Exercise prompt: Here is the listing. Report each line in it that contains the string "общем".

Input for this task:
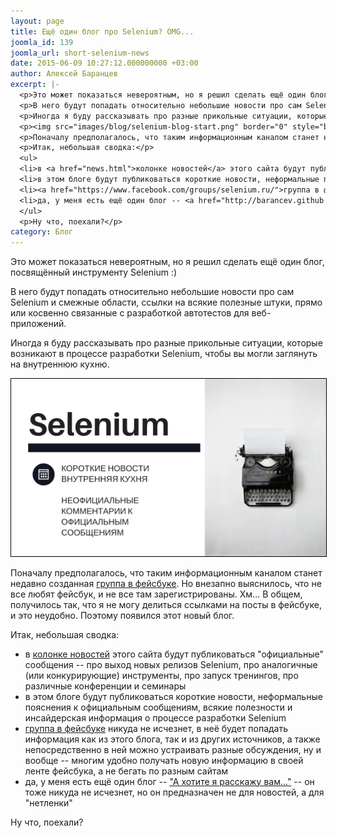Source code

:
 ```yaml
---
layout: page
title: Ещё один блог про Selenium? OMG...
joomla_id: 139
joomla_url: short-selenium-news
date: 2015-06-09 10:27:12.000000000 +03:00
author: Алексей Баранцев
excerpt: |-
  <p>Это может показаться невероятным, но я решил сделать ещё один блог, посвящённый инструменту Selenium :)</p>
  <p>В него будут попадать относительно небольшие новости про сам Selenium и смежные области, ссылки на всякие полезные штуки, прямо или косвенно связанные с разработкой автотестов для веб-приложений.</p>
  <p>Иногда я буду рассказывать про разные прикольные ситуации, которые возникают в процессе разработки Selenium, чтобы вы могли заглянуть на внутреннюю кухню.</p>
  <p><img src="images/blog/selenium-blog-start.png" border="0" style="border: 1px solid black;" /></p>
  <p>Поначалу предполагалось, что таким информационным каналом станет недавно созданная <a href="https://www.facebook.com/groups/selenium.ru/">группа в фейсбуке</a>. Но внезапно выяснилось, что не все любят фейсбук, и не все там зарегистрированы. Хм... В общем, получилось так, что я не могу делиться ссылками на посты в фейсбуке, и это неудобно. Поэтому появился этот новый блог.</p>
  <p>Итак, небольшая сводка:</p>
  <ul>
  <li>в <a href="news.html">колонке новостей</a> этого сайта будут публиковаться "официальные" сообщения -- про выход новых релизов Selenium, про аналогичные (или конкурирующие) инструменты, про запуск тренингов, про различные конференции и семинары</li>
  <li>в этом блоге будут публиковаться короткие новости, неформальные пояснения к официальным сообщениям, всякие полезности и инсайдерская информация о процессе разработки Selenium</li>
  <li><a href="https://www.facebook.com/groups/selenium.ru/">группа в фейсбуке</a> никуда не исчезнет, в неё будет попадать информация как из этого блога, так и из других источников, а также непосредственно в ней можно устраивать разные обсуждения, ну и вообще -- многим удобно получать новую информацию в своей ленте фейсбука, а не бегать по разным сайтам</li>
  <li>да, у меня есть ещё один блог -- <a href="http://barancev.github.io/">"А хотите я расскажу вам..."</a> -- он тоже никуда не исчезнет, но он предназначен не для новостей, а для "нетленки"</li>
  </ul>
  <p>Ну что, поехали?</p>
category: Блог
---
```

<p>Это может показаться невероятным, но я решил сделать ещё один блог, посвящённый инструменту Selenium :)</p>
<p>В него будут попадать относительно небольшие новости про сам Selenium и смежные области, ссылки на всякие полезные штуки, прямо или косвенно связанные с разработкой автотестов для веб-приложений.</p>
<p>Иногда я буду рассказывать про разные прикольные ситуации, которые возникают в процессе разработки Selenium, чтобы вы могли заглянуть на внутреннюю кухню.</p>
<p><img src="images/blog/selenium-blog-start.png" border="0" style="border: 1px solid black;" /></p>
<p>Поначалу предполагалось, что таким информационным каналом станет недавно созданная <a href="https://www.facebook.com/groups/selenium.ru/">группа в фейсбуке</a>. Но внезапно выяснилось, что не все любят фейсбук, и не все там зарегистрированы. Хм... В общем, получилось так, что я не могу делиться ссылками на посты в фейсбуке, и это неудобно. Поэтому появился этот новый блог.</p>
<p>Итак, небольшая сводка:</p>
<ul>
<li>в <a href="news.html">колонке новостей</a> этого сайта будут публиковаться "официальные" сообщения -- про выход новых релизов Selenium, про аналогичные (или конкурирующие) инструменты, про запуск тренингов, про различные конференции и семинары</li>
<li>в этом блоге будут публиковаться короткие новости, неформальные пояснения к официальным сообщениям, всякие полезности и инсайдерская информация о процессе разработки Selenium</li>
<li><a href="https://www.facebook.com/groups/selenium.ru/">группа в фейсбуке</a> никуда не исчезнет, в неё будет попадать информация как из этого блога, так и из других источников, а также непосредственно в ней можно устраивать разные обсуждения, ну и вообще -- многим удобно получать новую информацию в своей ленте фейсбука, а не бегать по разным сайтам</li>
<li>да, у меня есть ещё один блог -- <a href="http://barancev.github.io/">"А хотите я расскажу вам..."</a> -- он тоже никуда не исчезнет, но он предназначен не для новостей, а для "нетленки"</li>
</ul>
<p>Ну что, поехали?</p>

Answer for this exercise:
  <p>Поначалу предполагалось, что таким информационным каналом станет недавно созданная <a href="https://www.facebook.com/groups/selenium.ru/">группа в фейсбуке</a>. Но внезапно выяснилось, что не все любят фейсбук, и не все там зарегистрированы. Хм... В общем, получилось так, что я не могу делиться ссылками на посты в фейсбуке, и это неудобно. Поэтому появился этот новый блог.</p>
<p>Поначалу предполагалось, что таким информационным каналом станет недавно созданная <a href="https://www.facebook.com/groups/selenium.ru/">группа в фейсбуке</a>. Но внезапно выяснилось, что не все любят фейсбук, и не все там зарегистрированы. Хм... В общем, получилось так, что я не могу делиться ссылками на посты в фейсбуке, и это неудобно. Поэтому появился этот новый блог.</p>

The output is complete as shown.